FINNOV study provides food-for-thought on innovation policy

I spent yesterday afternoon and evening, and this morning, at the fascinating conference, ‘Financing Innovation and Growth: Reforming a Dysfunctional System’, first at the House of Commons and then at the Italian Cultural Institute in London. The Science Minister, David Willetts, and his Labour Shadow, Chi Onwurah, both spoke at the event. What is most important is that policy makers from all parties, as well as Treasury Ministers, learn some lessons from the FINNOV study.

This study looked at the link between the financial sector and the real economy. It considered the extent to which financial activities either promote or impede industrial growth and innovation. The project was co-ordinated by Professor Mariana Mazzucato of the University of Sussex, who some readers might know from her DEMOS pamphlet, The Entrepreneurial State, which considers how, contrary to popular belief, the public sector drives and bankrolls much innovation activity.

I have always found innovation to be the trickiest part of the growth policy jigsaw. Putting together an active skills policy isn’t theoretically difficult (witness Germany’s success in this area) although politicians, of every stripe, have lacked the will to really make this happen in the UK. We could have a major push on procurement policy if we really wanted to (there’s that problem of political will again). But innovation is hard enough to define, let alone to develop policy in support of. For this reason, FINNOV’s conclusion are vital.

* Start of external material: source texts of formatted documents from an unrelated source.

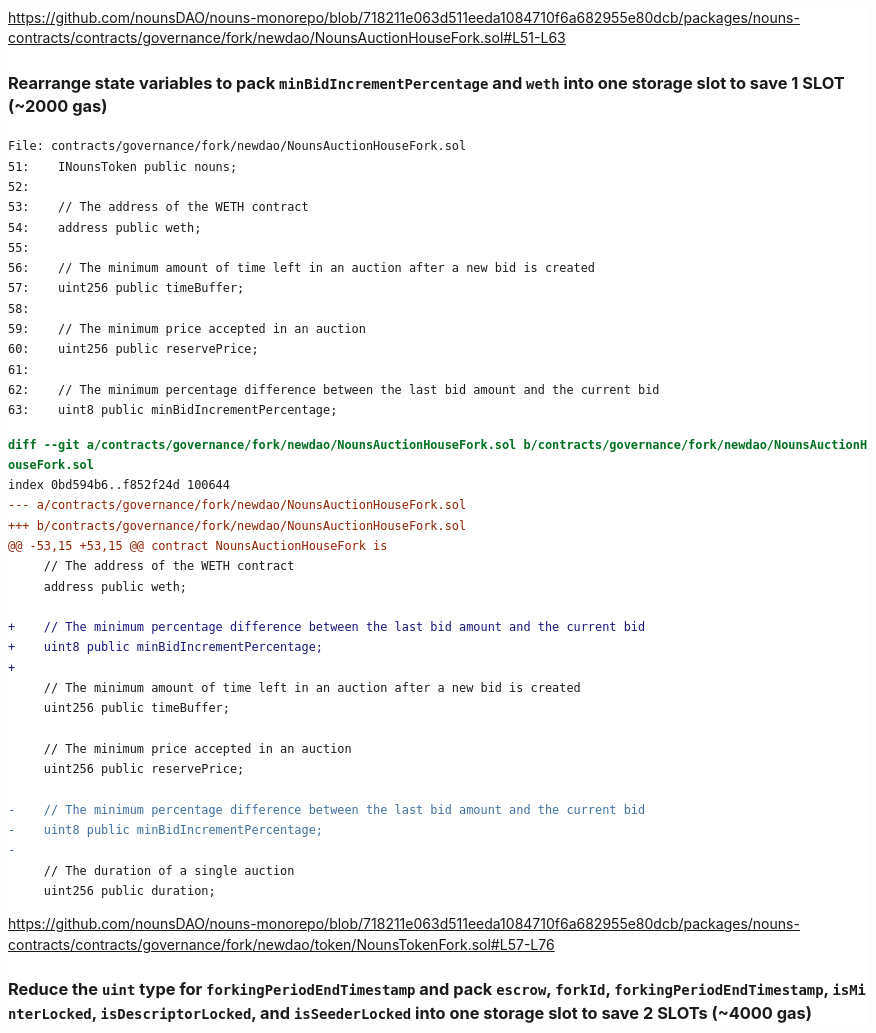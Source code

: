 https://github.com/nounsDAO/nouns-monorepo/blob/718211e063d511eeda1084710f6a682955e80dcb/packages/nouns-contracts/contracts/governance/fork/newdao/NounsAuctionHouseFork.sol#L51-L63

### Rearrange state variables to pack `minBidIncrementPercentage` and `weth` into one storage slot to save 1 SLOT (~2000 gas)
```solidity
File: contracts/governance/fork/newdao/NounsAuctionHouseFork.sol
51:    INounsToken public nouns;
52:
53:    // The address of the WETH contract
54:    address public weth;
55:
56:    // The minimum amount of time left in an auction after a new bid is created
57:    uint256 public timeBuffer;
58:
59:    // The minimum price accepted in an auction
60:    uint256 public reservePrice;
61:
62:    // The minimum percentage difference between the last bid amount and the current bid
63:    uint8 public minBidIncrementPercentage;
```
```diff
diff --git a/contracts/governance/fork/newdao/NounsAuctionHouseFork.sol b/contracts/governance/fork/newdao/NounsAuctionHouseFork.sol
index 0bd594b6..f852f24d 100644
--- a/contracts/governance/fork/newdao/NounsAuctionHouseFork.sol
+++ b/contracts/governance/fork/newdao/NounsAuctionHouseFork.sol
@@ -53,15 +53,15 @@ contract NounsAuctionHouseFork is
     // The address of the WETH contract
     address public weth;

+    // The minimum percentage difference between the last bid amount and the current bid
+    uint8 public minBidIncrementPercentage;
+
     // The minimum amount of time left in an auction after a new bid is created
     uint256 public timeBuffer;

     // The minimum price accepted in an auction
     uint256 public reservePrice;

-    // The minimum percentage difference between the last bid amount and the current bid
-    uint8 public minBidIncrementPercentage;
-
     // The duration of a single auction
     uint256 public duration;
```

https://github.com/nounsDAO/nouns-monorepo/blob/718211e063d511eeda1084710f6a682955e80dcb/packages/nouns-contracts/contracts/governance/fork/newdao/token/NounsTokenFork.sol#L57-L76

### Reduce the `uint` type for `forkingPeriodEndTimestamp` and pack `escrow`, `forkId`, `forkingPeriodEndTimestamp`, `isMinterLocked`, `isDescriptorLocked`, and `isSeederLocked` into one storage slot to save 2 SLOTs (~4000 gas)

I won’t list them all here, but take a look at the FINNOV website: Key among the study’s findings, however, are that tax rules that currently penalise innovative companies should be changed. Key financial instruments are needed to allow funding to reach innovative firms – the Green Investment Bank is a start, but it is not enough. Blanket support for small businesses is misguided – government support for SMEs should be sector specific and targeted at the small percentage of high growth firms, in all sectors, which have an impact in terms of jobs and/or new products. And the green economy is the next ‘big thing’ after the internet and is likely to produce high returns for those companies that get in there first.

I think these are excellent conclusions. In the TUC’s recent report, ‘German Lessons’, we talk about the need to grow more small firms into medium sized enterprises, capable of forming part of the supply chain for larger, world class exporters. In the UK, small firms are seen as a good in themselves, a sign of vibrant capitalism, even though most fail in the first five years. I’ve nothing against small firms as such, but I question their automatically important role in a modern economic model. Instead, there are some companies that are naturally small and will remain that way, but others that have the potential to grow and that the rest of us need to grow. That should be the area of government focus.

‘German Lessons’ also talks about support for key industries in the context of climate change. The TUC has long talked about building the strategic industrial sectors where the UK can become and remain competitive in the decades to come. Green technology is self evidently one such sector and it is right for FINNOV to call for focus on this part of industry. It’s great for the TUC and FINNOV to be on the same page on most of these areas. I hope they get many of these policies taken up in the corridors of power.